[Opening Extracted records section]
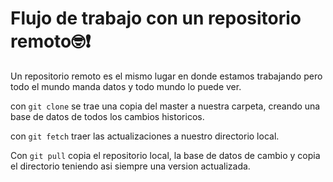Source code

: # **Flujo de trabajo con un repositorio remoto🤓❗️**

Un repositorio remoto es el mismo lugar en donde estamos trabajando pero todo el mundo manda datos y todo mundo lo puede ver.

con `git clone` se trae una copia del master a nuestra carpeta, creando una base de datos de todos los cambios historicos.

con `git fetch` traer las actualizaciones a nuestro directorio local.

Con `git pull` copia el repositorio local, la base de datos de cambio y copia el directorio teniendo asi siempre una version actualizada.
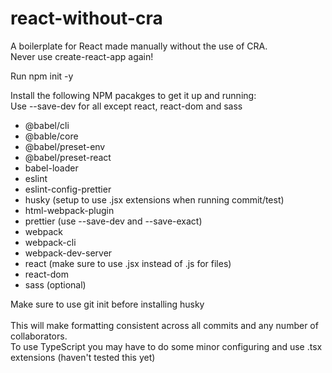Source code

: # react-without-cra

A boilerplate for React made manually without the use of CRA.<br>
Never use create-react-app again!

Run npm init -y

Install the following NPM pacakges to get it up and running:<br>
Use --save-dev for all except react, react-dom and sass
- @babel/cli
- @bable/core
- @babel/preset-env
- @babel/preset-react
- babel-loader
- eslint
- eslint-config-prettier
- husky (setup to use .jsx extensions when running commit/test)
- html-webpack-plugin
- prettier (use --save-dev and --save-exact)
- webpack 
- webpack-cli 
- webpack-dev-server
- react (make sure to use .jsx instead of .js for files)
- react-dom 
- sass (optional)

Make sure to use git init before installing husky<br>
<br>
This will make formatting consistent across all commits and any number of collaborators.<br>
To use TypeScript you may have to do some minor configuring and use .tsx extensions (haven't tested this yet)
[Closing Extracted records section]
Problem details ->
Take from the listing above each line that contains the string "extensions".

Result ->
- husky (setup to use .jsx extensions when running commit/test)
To use TypeScript you may have to do some minor configuring and use .tsx extensions (haven't tested this yet)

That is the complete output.